Rendered images with source text:
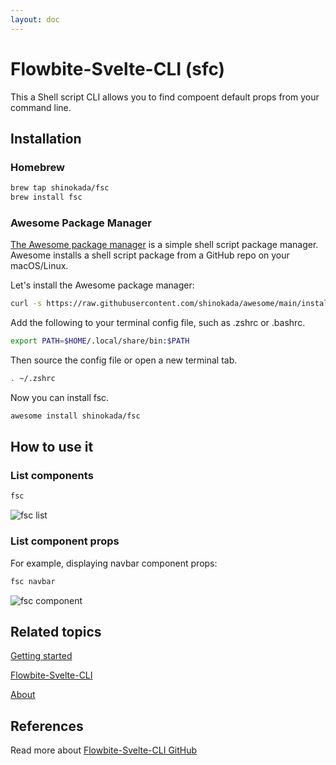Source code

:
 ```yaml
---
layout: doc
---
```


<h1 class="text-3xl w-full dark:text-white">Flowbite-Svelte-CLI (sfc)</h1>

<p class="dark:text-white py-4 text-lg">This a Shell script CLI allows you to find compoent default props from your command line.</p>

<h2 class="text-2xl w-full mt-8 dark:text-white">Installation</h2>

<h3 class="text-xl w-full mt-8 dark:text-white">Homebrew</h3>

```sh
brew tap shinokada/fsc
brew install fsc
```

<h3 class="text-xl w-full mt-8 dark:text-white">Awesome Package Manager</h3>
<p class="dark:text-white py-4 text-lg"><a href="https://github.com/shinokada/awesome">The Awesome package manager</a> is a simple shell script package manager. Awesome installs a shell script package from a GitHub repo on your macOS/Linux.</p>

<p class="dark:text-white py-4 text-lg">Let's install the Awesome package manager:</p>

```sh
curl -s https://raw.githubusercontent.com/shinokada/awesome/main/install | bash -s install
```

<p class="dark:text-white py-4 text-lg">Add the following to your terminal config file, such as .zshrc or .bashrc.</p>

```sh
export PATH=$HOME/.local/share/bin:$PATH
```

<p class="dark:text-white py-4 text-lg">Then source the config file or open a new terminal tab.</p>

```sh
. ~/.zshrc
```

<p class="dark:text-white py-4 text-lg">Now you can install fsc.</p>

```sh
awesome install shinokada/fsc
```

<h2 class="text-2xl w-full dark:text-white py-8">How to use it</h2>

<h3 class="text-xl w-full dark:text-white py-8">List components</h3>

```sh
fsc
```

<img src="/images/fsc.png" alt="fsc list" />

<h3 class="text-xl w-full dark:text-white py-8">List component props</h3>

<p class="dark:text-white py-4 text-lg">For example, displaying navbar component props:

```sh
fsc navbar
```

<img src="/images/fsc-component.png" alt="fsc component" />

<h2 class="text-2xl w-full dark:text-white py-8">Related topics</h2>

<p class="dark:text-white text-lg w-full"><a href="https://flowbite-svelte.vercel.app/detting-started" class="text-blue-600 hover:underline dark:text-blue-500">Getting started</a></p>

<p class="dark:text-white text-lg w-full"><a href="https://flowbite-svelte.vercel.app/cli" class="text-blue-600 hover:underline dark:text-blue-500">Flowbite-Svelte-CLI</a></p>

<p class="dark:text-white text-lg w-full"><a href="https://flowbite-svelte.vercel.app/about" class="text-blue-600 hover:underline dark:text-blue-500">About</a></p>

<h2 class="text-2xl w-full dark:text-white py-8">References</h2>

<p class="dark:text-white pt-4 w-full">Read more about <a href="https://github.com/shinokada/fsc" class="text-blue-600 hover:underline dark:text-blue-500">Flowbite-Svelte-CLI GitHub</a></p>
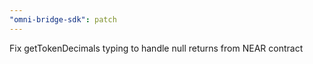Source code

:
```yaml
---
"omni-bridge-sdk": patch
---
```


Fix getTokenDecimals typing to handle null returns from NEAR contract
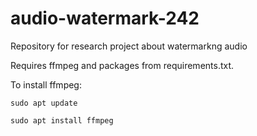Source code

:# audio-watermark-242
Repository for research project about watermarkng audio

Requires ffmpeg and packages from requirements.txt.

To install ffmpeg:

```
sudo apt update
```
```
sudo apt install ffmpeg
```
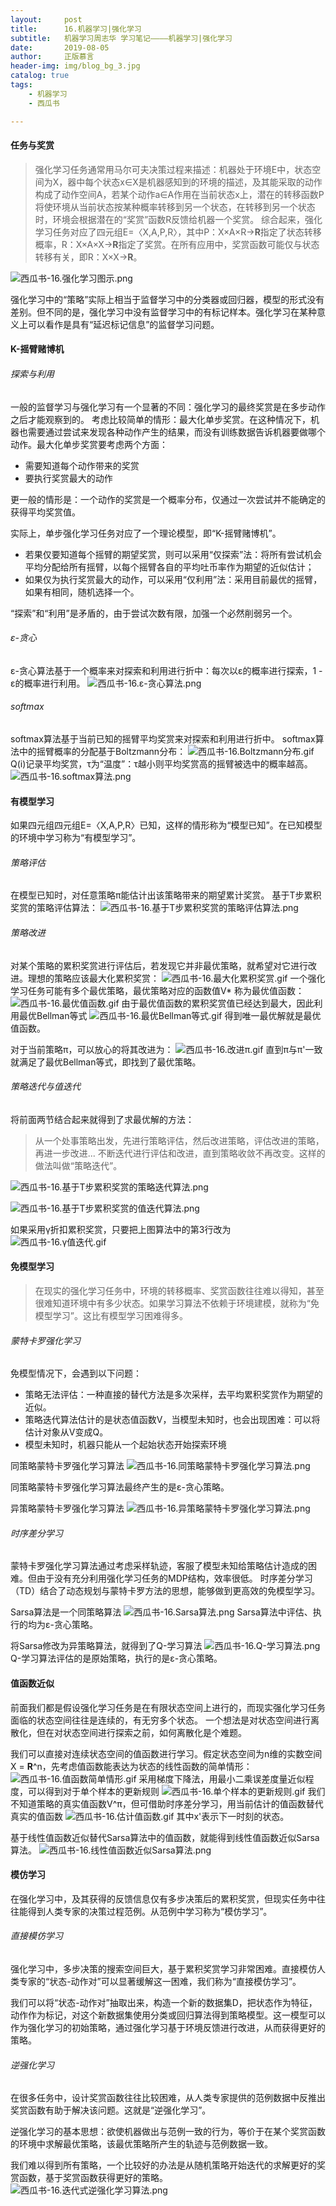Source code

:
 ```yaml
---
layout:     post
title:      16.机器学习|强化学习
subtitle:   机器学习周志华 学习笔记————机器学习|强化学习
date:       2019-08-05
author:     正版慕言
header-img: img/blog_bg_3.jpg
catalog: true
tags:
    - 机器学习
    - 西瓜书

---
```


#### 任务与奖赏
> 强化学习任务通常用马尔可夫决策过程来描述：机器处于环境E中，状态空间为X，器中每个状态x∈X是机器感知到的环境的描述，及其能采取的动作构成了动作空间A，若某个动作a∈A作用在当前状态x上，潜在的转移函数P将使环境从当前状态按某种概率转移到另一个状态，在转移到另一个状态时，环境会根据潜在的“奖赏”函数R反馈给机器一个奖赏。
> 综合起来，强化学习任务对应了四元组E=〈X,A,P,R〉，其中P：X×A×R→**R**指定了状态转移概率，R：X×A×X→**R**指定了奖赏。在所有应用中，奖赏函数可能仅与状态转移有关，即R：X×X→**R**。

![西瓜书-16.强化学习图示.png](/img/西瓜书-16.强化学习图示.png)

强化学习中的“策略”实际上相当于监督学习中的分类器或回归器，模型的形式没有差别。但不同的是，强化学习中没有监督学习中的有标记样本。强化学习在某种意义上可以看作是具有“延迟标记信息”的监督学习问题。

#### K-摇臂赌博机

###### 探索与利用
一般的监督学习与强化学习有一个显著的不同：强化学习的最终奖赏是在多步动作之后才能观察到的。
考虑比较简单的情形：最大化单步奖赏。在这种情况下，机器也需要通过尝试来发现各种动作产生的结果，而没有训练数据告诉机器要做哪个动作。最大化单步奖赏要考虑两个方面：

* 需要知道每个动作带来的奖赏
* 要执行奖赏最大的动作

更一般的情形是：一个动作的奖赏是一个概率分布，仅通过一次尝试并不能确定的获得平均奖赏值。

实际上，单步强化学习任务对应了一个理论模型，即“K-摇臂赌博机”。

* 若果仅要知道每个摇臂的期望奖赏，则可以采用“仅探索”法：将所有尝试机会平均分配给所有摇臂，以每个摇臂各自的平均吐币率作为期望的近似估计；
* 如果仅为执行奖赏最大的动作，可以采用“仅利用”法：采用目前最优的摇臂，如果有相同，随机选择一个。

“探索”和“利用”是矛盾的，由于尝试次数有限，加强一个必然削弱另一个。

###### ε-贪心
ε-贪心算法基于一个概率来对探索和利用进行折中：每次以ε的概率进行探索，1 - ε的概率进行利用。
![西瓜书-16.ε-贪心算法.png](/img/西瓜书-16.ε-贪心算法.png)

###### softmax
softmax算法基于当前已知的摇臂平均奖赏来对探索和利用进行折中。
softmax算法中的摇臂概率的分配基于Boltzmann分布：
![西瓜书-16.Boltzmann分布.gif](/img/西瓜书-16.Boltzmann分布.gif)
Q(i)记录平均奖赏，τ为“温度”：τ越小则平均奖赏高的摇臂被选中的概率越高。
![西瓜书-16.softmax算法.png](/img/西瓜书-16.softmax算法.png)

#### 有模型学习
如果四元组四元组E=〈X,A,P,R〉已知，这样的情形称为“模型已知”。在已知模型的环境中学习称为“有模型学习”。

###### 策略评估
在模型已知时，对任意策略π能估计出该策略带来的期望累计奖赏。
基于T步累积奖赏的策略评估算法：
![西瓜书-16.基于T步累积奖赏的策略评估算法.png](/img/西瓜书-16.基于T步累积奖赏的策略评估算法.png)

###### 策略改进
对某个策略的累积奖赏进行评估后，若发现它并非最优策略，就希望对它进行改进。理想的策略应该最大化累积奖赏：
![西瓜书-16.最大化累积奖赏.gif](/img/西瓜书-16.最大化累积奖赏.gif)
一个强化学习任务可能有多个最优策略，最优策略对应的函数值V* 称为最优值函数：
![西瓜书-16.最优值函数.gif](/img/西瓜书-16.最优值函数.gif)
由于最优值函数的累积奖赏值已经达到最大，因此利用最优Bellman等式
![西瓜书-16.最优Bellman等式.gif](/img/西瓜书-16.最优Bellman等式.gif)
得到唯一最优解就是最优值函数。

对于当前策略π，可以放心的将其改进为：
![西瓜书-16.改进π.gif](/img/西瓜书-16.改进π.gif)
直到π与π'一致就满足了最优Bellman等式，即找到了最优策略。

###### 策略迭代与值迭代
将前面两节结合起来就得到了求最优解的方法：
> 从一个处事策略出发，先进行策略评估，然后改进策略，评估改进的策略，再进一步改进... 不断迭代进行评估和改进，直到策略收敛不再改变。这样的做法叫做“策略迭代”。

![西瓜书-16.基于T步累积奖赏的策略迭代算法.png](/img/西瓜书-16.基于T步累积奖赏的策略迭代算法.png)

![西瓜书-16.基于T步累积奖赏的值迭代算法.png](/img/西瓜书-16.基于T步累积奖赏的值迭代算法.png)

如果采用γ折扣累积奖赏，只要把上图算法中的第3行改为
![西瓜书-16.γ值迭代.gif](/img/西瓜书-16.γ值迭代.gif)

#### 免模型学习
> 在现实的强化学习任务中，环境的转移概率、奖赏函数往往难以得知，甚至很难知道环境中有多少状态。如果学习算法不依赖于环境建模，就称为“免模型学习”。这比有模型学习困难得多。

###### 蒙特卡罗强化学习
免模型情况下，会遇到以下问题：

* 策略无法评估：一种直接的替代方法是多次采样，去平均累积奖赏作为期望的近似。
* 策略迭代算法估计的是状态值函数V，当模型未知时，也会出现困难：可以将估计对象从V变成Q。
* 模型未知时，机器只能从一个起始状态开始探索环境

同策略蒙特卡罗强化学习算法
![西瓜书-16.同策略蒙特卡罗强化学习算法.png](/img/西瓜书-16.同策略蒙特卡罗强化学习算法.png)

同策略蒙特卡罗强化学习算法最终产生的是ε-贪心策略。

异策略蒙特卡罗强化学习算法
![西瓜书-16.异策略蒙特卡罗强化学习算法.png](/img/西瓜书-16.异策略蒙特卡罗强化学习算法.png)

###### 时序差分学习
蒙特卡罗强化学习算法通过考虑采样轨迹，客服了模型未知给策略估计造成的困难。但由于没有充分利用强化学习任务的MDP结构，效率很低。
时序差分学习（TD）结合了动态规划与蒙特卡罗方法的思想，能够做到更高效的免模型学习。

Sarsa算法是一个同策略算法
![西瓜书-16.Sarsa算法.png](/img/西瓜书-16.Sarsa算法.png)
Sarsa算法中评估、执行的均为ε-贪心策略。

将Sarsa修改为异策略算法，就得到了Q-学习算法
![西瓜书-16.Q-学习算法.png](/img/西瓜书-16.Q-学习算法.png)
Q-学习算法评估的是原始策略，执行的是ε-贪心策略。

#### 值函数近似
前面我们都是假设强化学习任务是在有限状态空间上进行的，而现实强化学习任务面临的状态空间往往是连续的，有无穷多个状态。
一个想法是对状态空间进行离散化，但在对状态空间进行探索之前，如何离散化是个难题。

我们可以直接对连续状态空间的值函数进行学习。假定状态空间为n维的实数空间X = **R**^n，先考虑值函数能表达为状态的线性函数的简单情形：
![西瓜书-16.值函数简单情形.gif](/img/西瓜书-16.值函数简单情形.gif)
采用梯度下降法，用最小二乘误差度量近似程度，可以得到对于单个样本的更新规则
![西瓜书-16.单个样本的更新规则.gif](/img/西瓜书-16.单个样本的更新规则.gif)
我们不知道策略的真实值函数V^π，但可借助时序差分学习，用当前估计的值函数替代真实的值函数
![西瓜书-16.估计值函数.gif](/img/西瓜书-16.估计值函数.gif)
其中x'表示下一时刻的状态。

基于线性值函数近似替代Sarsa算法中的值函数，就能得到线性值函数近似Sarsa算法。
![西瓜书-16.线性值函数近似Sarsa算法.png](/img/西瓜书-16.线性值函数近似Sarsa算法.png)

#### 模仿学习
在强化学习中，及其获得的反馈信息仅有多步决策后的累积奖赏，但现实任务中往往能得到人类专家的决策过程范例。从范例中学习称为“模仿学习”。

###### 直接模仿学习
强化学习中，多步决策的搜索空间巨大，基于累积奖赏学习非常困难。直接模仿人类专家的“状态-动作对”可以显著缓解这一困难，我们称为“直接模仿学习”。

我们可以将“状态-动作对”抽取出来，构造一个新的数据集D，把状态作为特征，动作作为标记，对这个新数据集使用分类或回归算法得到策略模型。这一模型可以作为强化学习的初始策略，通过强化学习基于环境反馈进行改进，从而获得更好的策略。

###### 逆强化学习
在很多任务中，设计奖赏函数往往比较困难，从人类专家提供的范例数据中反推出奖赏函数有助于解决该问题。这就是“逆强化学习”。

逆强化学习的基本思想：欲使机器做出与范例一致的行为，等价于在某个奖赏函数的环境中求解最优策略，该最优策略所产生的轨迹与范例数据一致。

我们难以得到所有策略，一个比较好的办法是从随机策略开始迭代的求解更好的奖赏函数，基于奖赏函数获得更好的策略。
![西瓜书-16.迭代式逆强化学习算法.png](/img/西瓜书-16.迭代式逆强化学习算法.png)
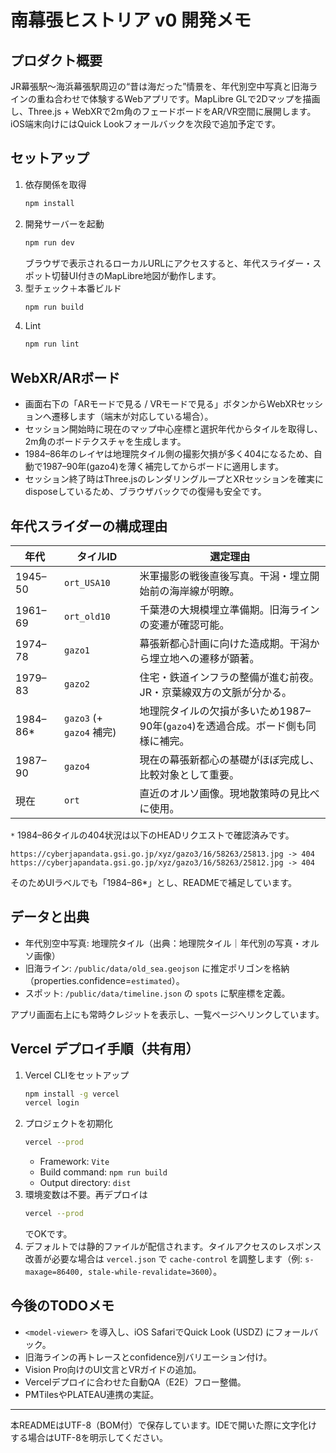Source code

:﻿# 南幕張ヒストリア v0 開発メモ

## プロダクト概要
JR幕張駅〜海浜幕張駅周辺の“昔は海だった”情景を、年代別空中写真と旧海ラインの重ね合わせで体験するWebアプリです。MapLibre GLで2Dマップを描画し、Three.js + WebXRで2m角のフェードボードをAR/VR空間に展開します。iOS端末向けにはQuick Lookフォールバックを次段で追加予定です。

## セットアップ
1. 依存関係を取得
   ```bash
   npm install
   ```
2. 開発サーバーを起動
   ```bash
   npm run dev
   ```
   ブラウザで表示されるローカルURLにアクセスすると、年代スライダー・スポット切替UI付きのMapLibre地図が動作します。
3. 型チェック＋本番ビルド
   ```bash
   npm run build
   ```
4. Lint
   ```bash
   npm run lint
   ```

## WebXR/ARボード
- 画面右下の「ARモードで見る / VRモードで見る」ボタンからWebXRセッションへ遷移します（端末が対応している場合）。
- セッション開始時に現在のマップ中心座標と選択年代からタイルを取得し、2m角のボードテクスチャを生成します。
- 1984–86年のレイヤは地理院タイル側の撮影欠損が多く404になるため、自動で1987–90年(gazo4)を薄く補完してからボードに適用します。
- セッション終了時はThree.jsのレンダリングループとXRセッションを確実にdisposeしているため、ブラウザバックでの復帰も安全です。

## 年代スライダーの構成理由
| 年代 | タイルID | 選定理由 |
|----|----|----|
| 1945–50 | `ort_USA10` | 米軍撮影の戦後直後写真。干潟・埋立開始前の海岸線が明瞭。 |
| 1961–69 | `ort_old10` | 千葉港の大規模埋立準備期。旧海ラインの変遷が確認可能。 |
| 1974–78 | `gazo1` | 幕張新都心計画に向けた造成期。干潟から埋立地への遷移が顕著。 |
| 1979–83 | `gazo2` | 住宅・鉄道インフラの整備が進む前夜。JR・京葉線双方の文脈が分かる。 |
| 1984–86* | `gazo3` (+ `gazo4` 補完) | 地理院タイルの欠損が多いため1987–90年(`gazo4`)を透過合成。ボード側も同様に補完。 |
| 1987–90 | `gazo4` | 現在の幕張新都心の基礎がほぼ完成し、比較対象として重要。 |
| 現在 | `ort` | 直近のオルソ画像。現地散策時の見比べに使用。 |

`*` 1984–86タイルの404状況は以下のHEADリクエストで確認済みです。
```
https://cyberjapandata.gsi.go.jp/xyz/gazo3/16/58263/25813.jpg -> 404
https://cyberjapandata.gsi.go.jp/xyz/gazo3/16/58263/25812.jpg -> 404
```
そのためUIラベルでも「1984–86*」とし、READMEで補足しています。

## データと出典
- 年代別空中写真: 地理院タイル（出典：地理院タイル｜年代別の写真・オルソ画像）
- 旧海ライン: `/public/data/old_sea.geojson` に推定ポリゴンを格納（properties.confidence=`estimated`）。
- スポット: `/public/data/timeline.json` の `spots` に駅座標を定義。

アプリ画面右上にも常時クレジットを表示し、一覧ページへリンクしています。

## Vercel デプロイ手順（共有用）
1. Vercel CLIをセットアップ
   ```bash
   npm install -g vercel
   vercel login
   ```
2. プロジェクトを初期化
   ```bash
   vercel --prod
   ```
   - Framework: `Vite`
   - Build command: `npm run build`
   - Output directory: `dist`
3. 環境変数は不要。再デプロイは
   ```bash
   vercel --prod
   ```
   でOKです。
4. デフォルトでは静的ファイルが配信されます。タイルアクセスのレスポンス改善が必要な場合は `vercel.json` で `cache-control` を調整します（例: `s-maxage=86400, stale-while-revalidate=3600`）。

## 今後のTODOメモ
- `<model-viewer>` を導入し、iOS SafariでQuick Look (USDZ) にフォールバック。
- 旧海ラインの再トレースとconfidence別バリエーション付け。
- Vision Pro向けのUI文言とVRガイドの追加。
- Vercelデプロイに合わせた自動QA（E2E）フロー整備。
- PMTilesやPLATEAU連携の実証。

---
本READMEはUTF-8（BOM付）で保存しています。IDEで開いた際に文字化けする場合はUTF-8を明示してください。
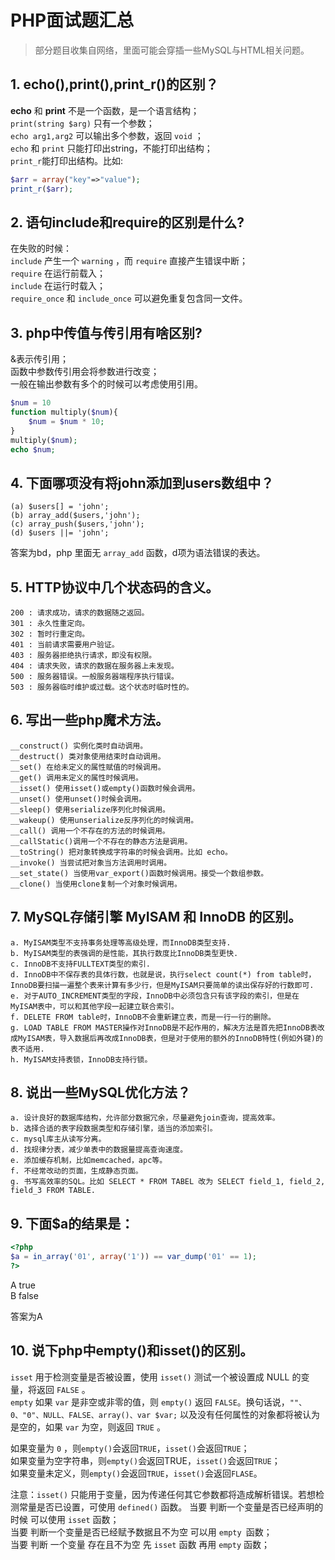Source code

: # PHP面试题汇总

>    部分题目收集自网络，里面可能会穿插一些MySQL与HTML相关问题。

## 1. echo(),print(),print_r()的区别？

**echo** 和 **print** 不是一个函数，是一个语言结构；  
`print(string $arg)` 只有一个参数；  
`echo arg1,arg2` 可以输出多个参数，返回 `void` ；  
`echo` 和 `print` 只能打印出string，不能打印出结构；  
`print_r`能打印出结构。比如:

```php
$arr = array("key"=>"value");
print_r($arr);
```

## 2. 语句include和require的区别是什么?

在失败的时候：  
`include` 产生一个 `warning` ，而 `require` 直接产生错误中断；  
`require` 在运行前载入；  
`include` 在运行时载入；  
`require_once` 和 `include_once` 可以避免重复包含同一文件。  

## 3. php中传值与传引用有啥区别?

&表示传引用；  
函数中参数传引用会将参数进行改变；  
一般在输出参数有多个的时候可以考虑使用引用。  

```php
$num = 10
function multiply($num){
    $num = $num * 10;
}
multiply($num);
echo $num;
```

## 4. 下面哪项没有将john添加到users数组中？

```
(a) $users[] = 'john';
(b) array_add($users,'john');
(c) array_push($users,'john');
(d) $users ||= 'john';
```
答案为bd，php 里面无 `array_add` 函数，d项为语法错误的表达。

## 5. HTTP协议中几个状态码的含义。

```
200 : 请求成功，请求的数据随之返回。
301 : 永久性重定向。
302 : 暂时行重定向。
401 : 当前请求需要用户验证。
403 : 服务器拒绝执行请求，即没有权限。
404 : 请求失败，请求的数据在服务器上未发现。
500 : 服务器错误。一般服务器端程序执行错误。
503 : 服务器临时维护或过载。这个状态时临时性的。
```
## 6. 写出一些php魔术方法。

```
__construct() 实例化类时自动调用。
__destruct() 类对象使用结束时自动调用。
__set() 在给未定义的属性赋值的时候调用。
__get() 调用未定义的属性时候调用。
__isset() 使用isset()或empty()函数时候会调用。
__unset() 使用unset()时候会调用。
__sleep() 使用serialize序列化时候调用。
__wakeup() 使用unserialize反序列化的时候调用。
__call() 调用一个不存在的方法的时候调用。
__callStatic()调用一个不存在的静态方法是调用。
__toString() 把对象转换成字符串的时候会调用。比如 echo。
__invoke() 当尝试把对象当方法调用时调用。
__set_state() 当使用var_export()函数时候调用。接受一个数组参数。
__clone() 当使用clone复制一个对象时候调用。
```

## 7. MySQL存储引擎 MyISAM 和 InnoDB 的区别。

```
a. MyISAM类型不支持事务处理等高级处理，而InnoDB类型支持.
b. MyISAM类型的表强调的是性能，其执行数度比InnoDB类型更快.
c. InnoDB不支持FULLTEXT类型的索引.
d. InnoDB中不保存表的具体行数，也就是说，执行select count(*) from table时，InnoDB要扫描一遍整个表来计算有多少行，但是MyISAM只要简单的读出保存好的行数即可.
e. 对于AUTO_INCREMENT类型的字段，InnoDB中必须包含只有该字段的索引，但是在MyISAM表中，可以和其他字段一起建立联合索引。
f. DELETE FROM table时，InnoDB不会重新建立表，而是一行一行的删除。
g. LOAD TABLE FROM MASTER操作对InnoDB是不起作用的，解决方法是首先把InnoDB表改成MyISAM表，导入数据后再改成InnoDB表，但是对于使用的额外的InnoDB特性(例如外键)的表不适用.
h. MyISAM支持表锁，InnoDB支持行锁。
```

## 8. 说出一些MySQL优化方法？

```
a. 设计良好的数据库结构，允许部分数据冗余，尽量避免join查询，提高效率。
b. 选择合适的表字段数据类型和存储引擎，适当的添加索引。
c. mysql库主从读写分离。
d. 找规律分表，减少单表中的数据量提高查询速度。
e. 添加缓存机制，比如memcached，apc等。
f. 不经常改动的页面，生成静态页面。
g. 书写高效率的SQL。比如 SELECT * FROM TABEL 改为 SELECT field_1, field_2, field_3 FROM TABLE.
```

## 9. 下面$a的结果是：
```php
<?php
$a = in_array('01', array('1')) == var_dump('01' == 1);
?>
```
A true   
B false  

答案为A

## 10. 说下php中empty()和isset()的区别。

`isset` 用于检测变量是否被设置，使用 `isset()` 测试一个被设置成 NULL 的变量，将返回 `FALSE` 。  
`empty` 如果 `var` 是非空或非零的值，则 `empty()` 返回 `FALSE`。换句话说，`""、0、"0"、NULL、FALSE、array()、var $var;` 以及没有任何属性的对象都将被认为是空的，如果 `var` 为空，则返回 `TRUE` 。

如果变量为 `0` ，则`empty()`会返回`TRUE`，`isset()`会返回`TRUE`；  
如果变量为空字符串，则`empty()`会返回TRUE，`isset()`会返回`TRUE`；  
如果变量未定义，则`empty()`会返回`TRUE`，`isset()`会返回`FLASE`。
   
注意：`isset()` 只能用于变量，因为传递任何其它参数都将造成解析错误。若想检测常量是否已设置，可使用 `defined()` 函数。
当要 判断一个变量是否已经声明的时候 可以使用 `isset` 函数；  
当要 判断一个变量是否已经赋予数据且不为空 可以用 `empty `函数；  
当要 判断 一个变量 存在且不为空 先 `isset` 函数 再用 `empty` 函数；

## [Requirement]
What you give back must be exactly the lines from the opening line of the entries through the line holding "on your macOS/Linux.</p>", with no pictures.

## [Response below]
Source code

:
 ```yaml
---
layout: doc
---
```


<h1 class="text-3xl w-full dark:text-white">Flowbite-Svelte-CLI (sfc)</h1>

<p class="dark:text-white py-4 text-lg">This a Shell script CLI allows you to find compoent default props from your command line.</p>

<h2 class="text-2xl w-full mt-8 dark:text-white">Installation</h2>

<h3 class="text-xl w-full mt-8 dark:text-white">Homebrew</h3>

```sh
brew tap shinokada/fsc
brew install fsc
```

<h3 class="text-xl w-full mt-8 dark:text-white">Awesome Package Manager</h3>
<p class="dark:text-white py-4 text-lg"><a href="https://github.com/shinokada/awesome">The Awesome package manager</a> is a simple shell script package manager. Awesome installs a shell script package from a GitHub repo on your macOS/Linux.</p>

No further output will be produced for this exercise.